• **Requirement**:
Starting at the line that contains "- **API Query**: http://109.68.215.186/api/query" and stopping at the line that contains "5-ը թվերի ցուցակ։", restate each line of the records below exactly. Omit the pictures.

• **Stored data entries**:

####

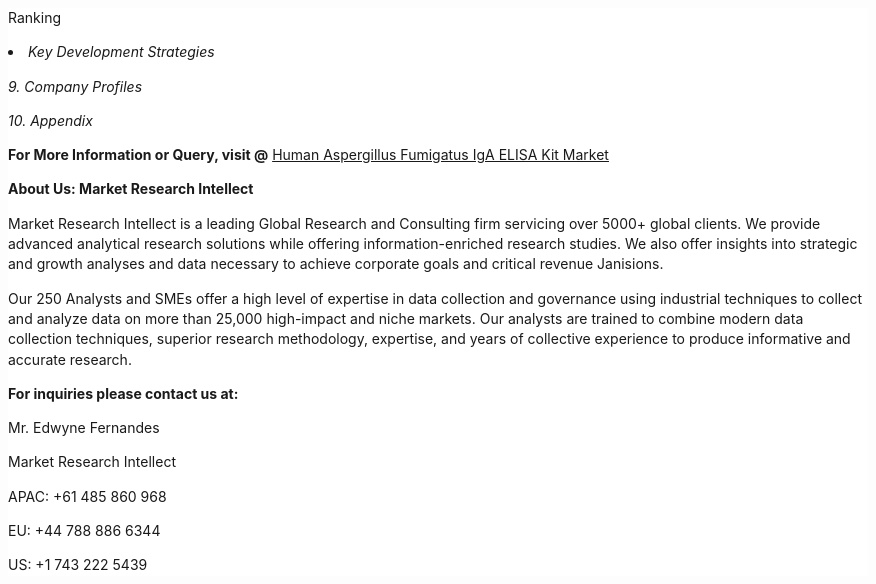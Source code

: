 Ranking</span></em></li><li><em><span class="">Key Development Strategies</span></em></li></ul><p><em><span class="font-[700]">9. Company Profiles</span></em></p><p><em><span class="font-[700]">10. Appendix</span></em></p><p><span class="font-[700]"><strong>For More Information or Query, visit&nbsp;@</strong>&nbsp;</span><span class="font-[700]"><a href="https://www.marketresearchintellect.com/product/human-aspergillus-fumigatus-iga-elisa-kit-market/?utm_source=Linkedin&utm_medium=017" target="_blank" data-tracking-control-name="article-ssr-frontend-pulse_little-text-block" data-tracking-will-navigate="" data-test-link="">Human Aspergillus Fumigatus IgA ELISA Kit Market</a></span></p><p><strong><span class="font-[700]">About Us: Market Research Intellect</span></strong></p><p><span class="">Market Research Intellect is a leading Global Research and Consulting firm servicing over 5000+ global clients. We provide advanced analytical research solutions while offering information-enriched research studies.&nbsp;</span>We also offer insights into strategic and growth analyses and data necessary to achieve corporate goals and critical revenue Janisions.</p><p><span class="">Our 250 Analysts and SMEs offer a high level of expertise in data collection and governance using industrial techniques to collect and analyze data on more than 25,000 high-impact and niche markets. Our analysts are trained to combine modern data collection techniques, superior research methodology, expertise, and years of collective experience to produce informative and accurate research.</span></p><p><strong>For inquiries please contact us at:</strong></p><p>Mr. Edwyne Fernandes</p><p>Market Research Intellect</p><p>APAC: +61 485 860 968</p><p>EU: +44 788 886 6344</p><p>US: +1 743 222 5439</p>
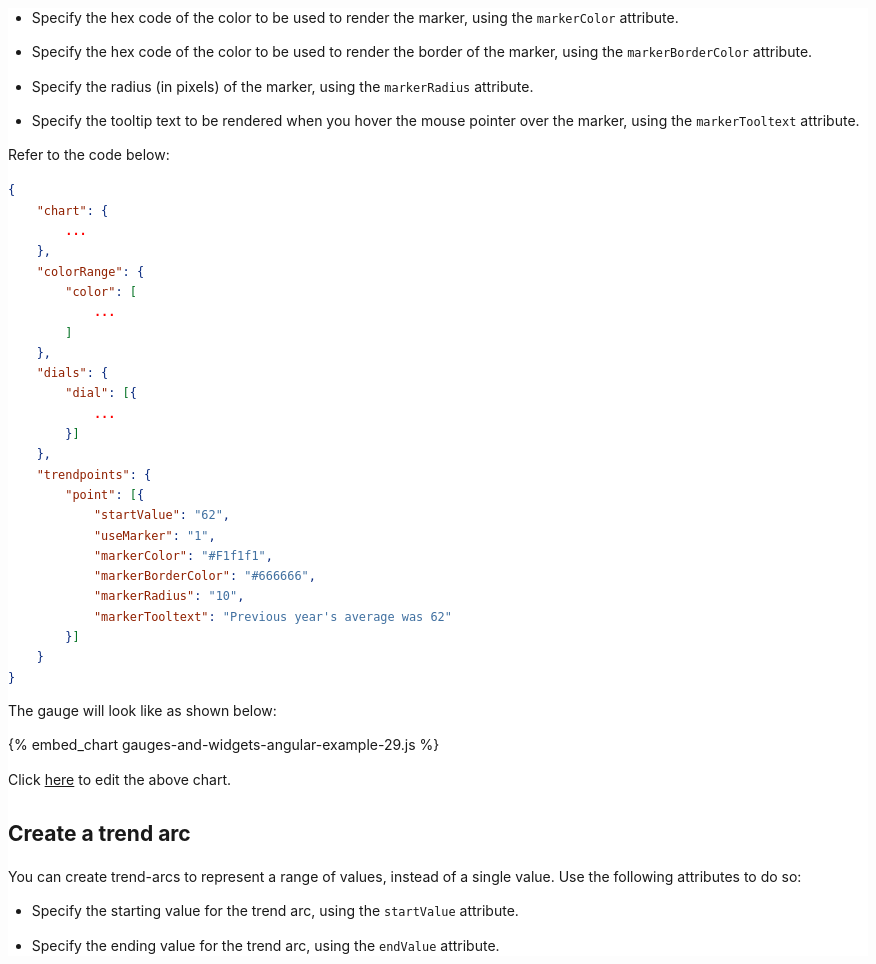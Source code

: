 -  Specify the hex code of the color to be used to render the marker, using the `markerColor` attribute.

-  Specify the hex code of the color to be used to render the border of the marker, using the `markerBorderColor` attribute.

-  Specify the radius (in pixels) of the marker, using the `markerRadius` attribute.

-  Specify the tooltip text to be rendered when you hover the mouse pointer over the marker, using the `markerTooltext` attribute.

Refer to the code below:

```json
{
    "chart": {
        ...
    },
    "colorRange": {
        "color": [
            ...
        ]
    },
    "dials": {
        "dial": [{
            ...
        }]
    },
    "trendpoints": {
        "point": [{
            "startValue": "62",
            "useMarker": "1",
            "markerColor": "#F1f1f1",
            "markerBorderColor": "#666666",
            "markerRadius": "10",
            "markerTooltext": "Previous year's average was 62"
        }]
    }
}
```

The gauge will look like as shown below:

{% embed_chart gauges-and-widgets-angular-example-29.js %}

Click [here](http://jsfiddle.net/fusioncharts/MEtf5/) to edit the above chart.

## Create a trend arc

You can create trend-arcs to represent a range of values, instead of a single value. Use the following attributes to do so:

-  Specify the starting value for the trend arc, using the `startValue` attribute.

-  Specify the ending value for the trend arc, using the `endValue` attribute.
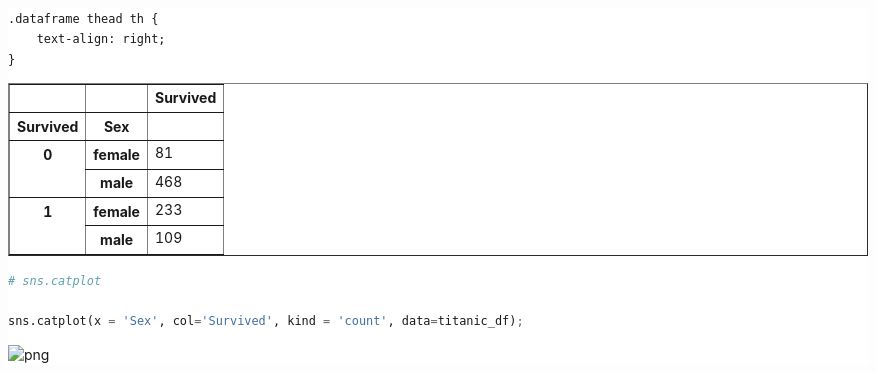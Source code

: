     .dataframe thead th {
        text-align: right;
    }
</style>
<table border="1" class="dataframe">
  <thead>
    <tr style="text-align: right;">
      <th></th>
      <th></th>
      <th>Survived</th>
    </tr>
    <tr>
      <th>Survived</th>
      <th>Sex</th>
      <th></th>
    </tr>
  </thead>
  <tbody>
    <tr>
      <th rowspan="2" valign="top">0</th>
      <th>female</th>
      <td>81</td>
    </tr>
    <tr>
      <th>male</th>
      <td>468</td>
    </tr>
    <tr>
      <th rowspan="2" valign="top">1</th>
      <th>female</th>
      <td>233</td>
    </tr>
    <tr>
      <th>male</th>
      <td>109</td>
    </tr>
  </tbody>
</table>
</div>




```python
# sns.catplot

sns.catplot(x = 'Sex', col='Survived', kind = 'count', data=titanic_df);
```


    
![png](4.%20EDA_files/4.%20EDA_43_0.png)
    

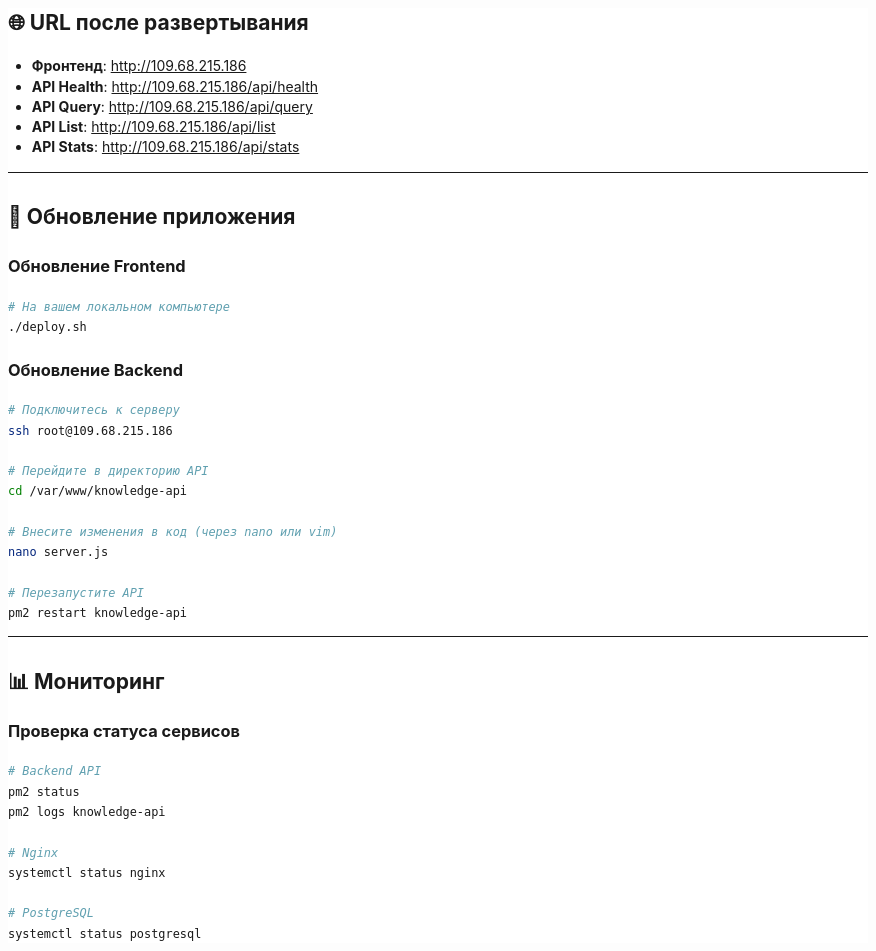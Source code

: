 
## 🌐 URL после развертывания

- **Фронтенд**: http://109.68.215.186
- **API Health**: http://109.68.215.186/api/health
- **API Query**: http://109.68.215.186/api/query
- **API List**: http://109.68.215.186/api/list
- **API Stats**: http://109.68.215.186/api/stats

---

## 🔄 Обновление приложения

### Обновление Frontend

```bash
# На вашем локальном компьютере
./deploy.sh
```

### Обновление Backend

```bash
# Подключитесь к серверу
ssh root@109.68.215.186

# Перейдите в директорию API
cd /var/www/knowledge-api

# Внесите изменения в код (через nano или vim)
nano server.js

# Перезапустите API
pm2 restart knowledge-api
```

---

## 📊 Мониторинг

### Проверка статуса сервисов

```bash
# Backend API
pm2 status
pm2 logs knowledge-api

# Nginx
systemctl status nginx

# PostgreSQL
systemctl status postgresql
```
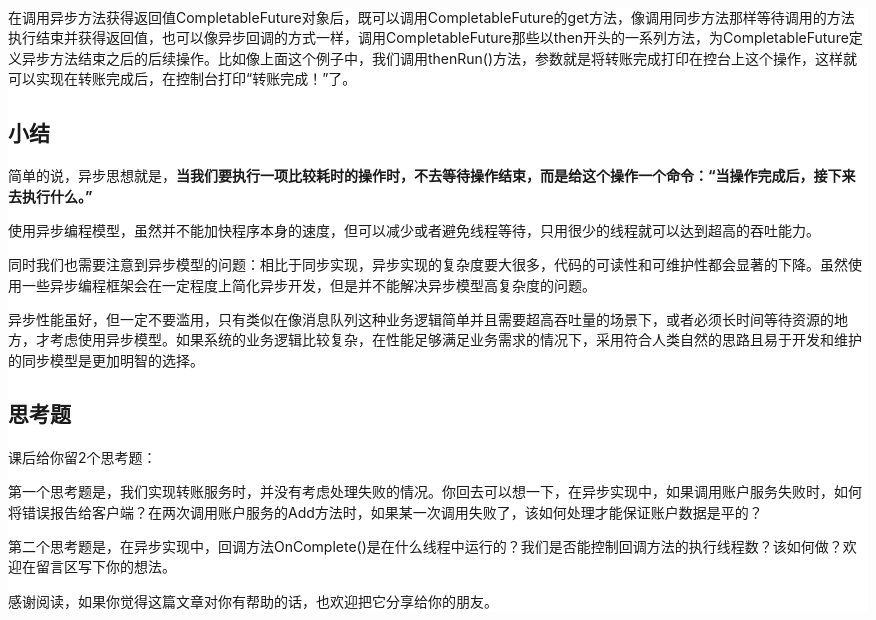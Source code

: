 </code></pre><p>在调用异步方法获得返回值CompletableFuture对象后，既可以调用CompletableFuture的get方法，像调用同步方法那样等待调用的方法执行结束并获得返回值，也可以像异步回调的方式一样，调用CompletableFuture那些以then开头的一系列方法，为CompletableFuture定义异步方法结束之后的后续操作。比如像上面这个例子中，我们调用thenRun()方法，参数就是将转账完成打印在控台上这个操作，这样就可以实现在转账完成后，在控制台打印“转账完成！”了。</p><h2>小结</h2><p>简单的说，异步思想就是，<strong>当我们要执行一项比较耗时的操作时，不去等待操作结束，而是给这个操作一个命令：“当操作完成后，接下来去执行什么。”</strong></p><p>使用异步编程模型，虽然并不能加快程序本身的速度，但可以减少或者避免线程等待，只用很少的线程就可以达到超高的吞吐能力。</p><p>同时我们也需要注意到异步模型的问题：相比于同步实现，异步实现的复杂度要大很多，代码的可读性和可维护性都会显著的下降。虽然使用一些异步编程框架会在一定程度上简化异步开发，但是并不能解决异步模型高复杂度的问题。</p><p>异步性能虽好，但一定不要滥用，只有类似在像消息队列这种业务逻辑简单并且需要超高吞吐量的场景下，或者必须长时间等待资源的地方，才考虑使用异步模型。如果系统的业务逻辑比较复杂，在性能足够满足业务需求的情况下，采用符合人类自然的思路且易于开发和维护的同步模型是更加明智的选择。</p><h2>思考题</h2><p>课后给你留2个思考题：</p><p>第一个思考题是，我们实现转账服务时，并没有考虑处理失败的情况。你回去可以想一下，在异步实现中，如果调用账户服务失败时，如何将错误报告给客户端？在两次调用账户服务的Add方法时，如果某一次调用失败了，该如何处理才能保证账户数据是平的？</p><p>第二个思考题是，在异步实现中，回调方法OnComplete()是在什么线程中运行的？我们是否能控制回调方法的执行线程数？该如何做？欢迎在留言区写下你的想法。</p><p>感谢阅读，如果你觉得这篇文章对你有帮助的话，也欢迎把它分享给你的朋友。</p>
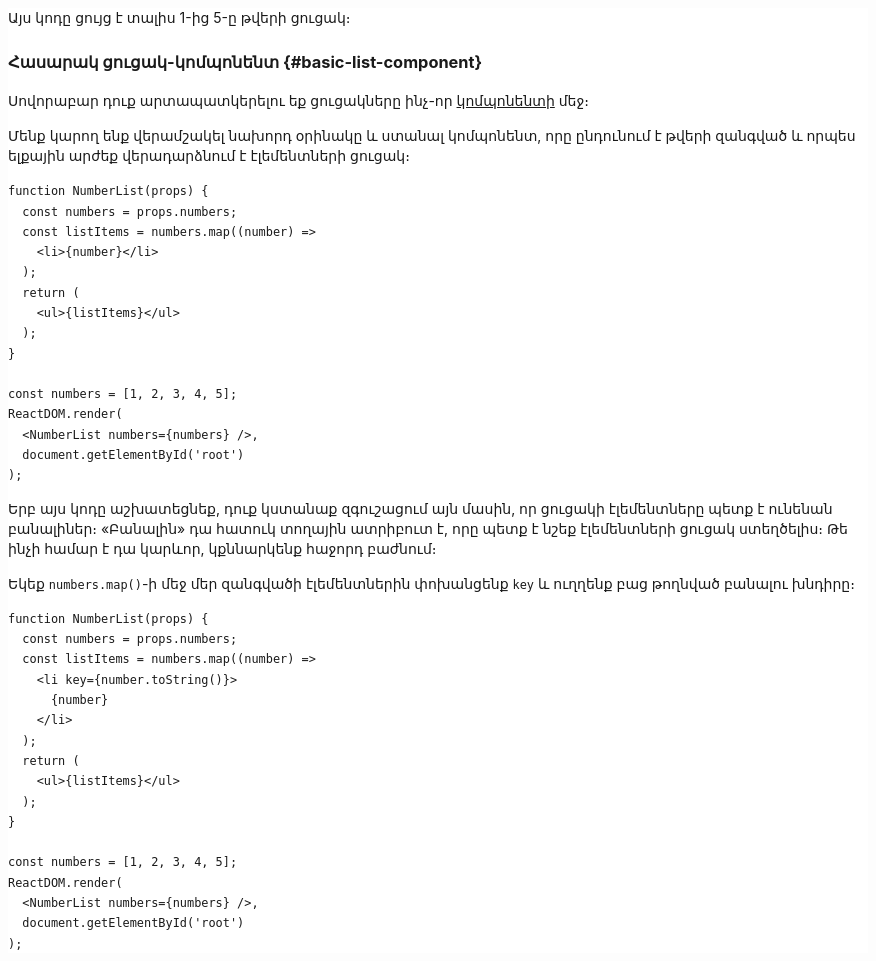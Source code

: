 Այս կոդը ցույց է տալիս 1-ից 5-ը թվերի ցուցակ։

### Հասարակ ցուցակ-կոմպոնենտ {#basic-list-component}

Սովորաբար դուք արտապատկերելու եք ցուցակները ինչ-որ [կոմպոնենտի](/docs/components-and-props.html) մեջ։

Մենք կարող ենք վերամշակել նախորդ օրինակը և ստանալ կոմպոնենտ, որը ընդունում է թվերի զանգված և որպես ելքային արժեք վերադարձնում է էլեմենտների ցուցակ։

```javascript{3-5,7,13}
function NumberList(props) {
  const numbers = props.numbers;
  const listItems = numbers.map((number) =>
    <li>{number}</li>
  );
  return (
    <ul>{listItems}</ul>
  );
}

const numbers = [1, 2, 3, 4, 5];
ReactDOM.render(
  <NumberList numbers={numbers} />,
  document.getElementById('root')
);
```

Երբ այս կոդը աշխատեցնեք, դուք կստանաք զգուշացում այն մասին, որ ցուցակի էլեմենտները պետք է ունենան բանալիներ։ «Բանալին» դա հատուկ տողային ատրիբուտ է, որը պետք է նշեք էլեմենտների ցուցակ ստեղծելիս։ Թե ինչի համար է դա կարևոր, կքննարկենք հաջորդ բաժնում։

Եկեք `numbers.map()`-ի մեջ մեր զանգվածի էլեմենտներին փոխանցենք `key` և ուղղենք բաց թողնված բանալու խնդիրը։

```javascript{4}
function NumberList(props) {
  const numbers = props.numbers;
  const listItems = numbers.map((number) =>
    <li key={number.toString()}>
      {number}
    </li>
  );
  return (
    <ul>{listItems}</ul>
  );
}

const numbers = [1, 2, 3, 4, 5];
ReactDOM.render(
  <NumberList numbers={numbers} />,
  document.getElementById('root')
);
```
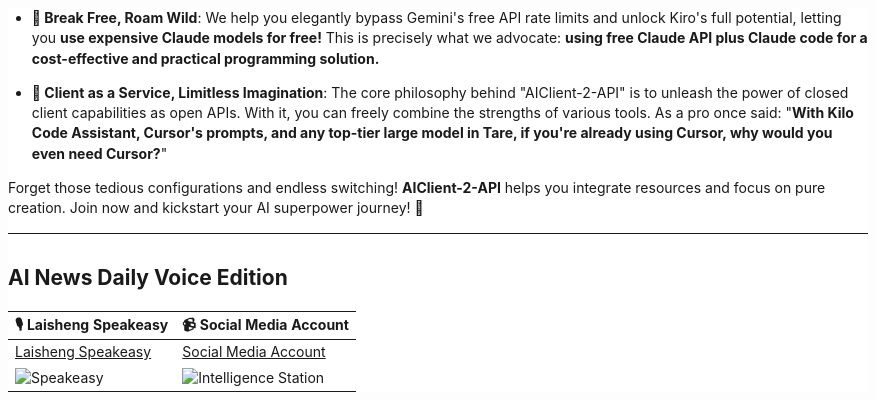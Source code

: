 *   **🚀 Break Free, Roam Wild**: We help you elegantly bypass Gemini's free API rate limits and unlock Kiro's full potential, letting you **use expensive Claude models for free!** This is precisely what we advocate: **using free Claude API plus Claude code for a cost-effective and practical programming solution.**

*   **🌟 Client as a Service, Limitless Imagination**: The core philosophy behind "AIClient-2-API" is to unleash the power of closed client capabilities as open APIs. With it, you can freely combine the strengths of various tools. As a pro once said: "**With Kilo Code Assistant, Cursor's prompts, and any top-tier large model in Tare, if you're already using Cursor, why would you even need Cursor?**"

Forget those tedious configurations and endless switching! **AIClient-2-API** helps you integrate resources and focus on pure creation. Join now and kickstart your AI superpower journey! 🚀

---

## **AI News Daily Voice Edition**

| 🎙️ **Laisheng Speakeasy** | 📹 **Social Media Account** |
| --- | --- |
| [Laisheng Speakeasy](https://www.xiaoyuzhoufm.com/podcast/683c62b7c1ca9cf575a5030e) | [Social Media Account](https://www.douyin.com/user/MS4wLjABAAAAwpwqPQlu38sO38VyWgw9ZjDEnN4bMR5j8x111UxpseHR9DpB6-CveI5KRXOWuFwG) |
| ![Speakeasy](https://source.hubtoday.app/logo/f959f7984e9163fc50d3941d79a7f262.md.png) | ![Intelligence Station](https://source.hubtoday.app/logo/7fc30805eeb831e1e2baa3a240683ca3.md.png) |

####

• **Output of the exercise**:
- **API Query**: http://109.68.215.186/api/query
- **API List**: http://109.68.215.186/api/list
- **API Stats**: http://109.68.215.186/api/stats

---

## 🔄 Обновление приложения

### Обновление Frontend

```bash
# На вашем локальном компьютере
./deploy.sh
```

### Обновление Backend

```bash
# Подключитесь к серверу
ssh root@109.68.215.186

# Перейдите в директорию API
cd /var/www/knowledge-api

# Внесите изменения в код (через nano или vim)
nano server.js

# Перезапустите API
pm2 restart knowledge-api
```

---

## 📊 Мониторинг

### Проверка статуса сервисов

```bash
# Backend API
pm2 status
pm2 logs knowledge-api

# Nginx
systemctl status nginx

# PostgreSQL
systemctl status postgresql
```
Source code

: </code></pre><p>在调用异步方法获得返回值CompletableFuture对象后，既可以调用CompletableFuture的get方法，像调用同步方法那样等待调用的方法执行结束并获得返回值，也可以像异步回调的方式一样，调用CompletableFuture那些以then开头的一系列方法，为CompletableFuture定义异步方法结束之后的后续操作。比如像上面这个例子中，我们调用thenRun()方法，参数就是将转账完成打印在控台上这个操作，这样就可以实现在转账完成后，在控制台打印“转账完成！”了。</p><h2>小结</h2><p>简单的说，异步思想就是，<strong>当我们要执行一项比较耗时的操作时，不去等待操作结束，而是给这个操作一个命令：“当操作完成后，接下来去执行什么。”</strong></p><p>使用异步编程模型，虽然并不能加快程序本身的速度，但可以减少或者避免线程等待，只用很少的线程就可以达到超高的吞吐能力。</p><p>同时我们也需要注意到异步模型的问题：相比于同步实现，异步实现的复杂度要大很多，代码的可读性和可维护性都会显著的下降。虽然使用一些异步编程框架会在一定程度上简化异步开发，但是并不能解决异步模型高复杂度的问题。</p><p>异步性能虽好，但一定不要滥用，只有类似在像消息队列这种业务逻辑简单并且需要超高吞吐量的场景下，或者必须长时间等待资源的地方，才考虑使用异步模型。如果系统的业务逻辑比较复杂，在性能足够满足业务需求的情况下，采用符合人类自然的思路且易于开发和维护的同步模型是更加明智的选择。</p><h2>思考题</h2><p>课后给你留2个思考题：</p><p>第一个思考题是，我们实现转账服务时，并没有考虑处理失败的情况。你回去可以想一下，在异步实现中，如果调用账户服务失败时，如何将错误报告给客户端？在两次调用账户服务的Add方法时，如果某一次调用失败了，该如何处理才能保证账户数据是平的？</p><p>第二个思考题是，在异步实现中，回调方法OnComplete()是在什么线程中运行的？我们是否能控制回调方法的执行线程数？该如何做？欢迎在留言区写下你的想法。</p><p>感谢阅读，如果你觉得这篇文章对你有帮助的话，也欢迎把它分享给你的朋友。</p>
Source code

: Այս կոդը ցույց է տալիս 1-ից 5-ը թվերի ցուցակ։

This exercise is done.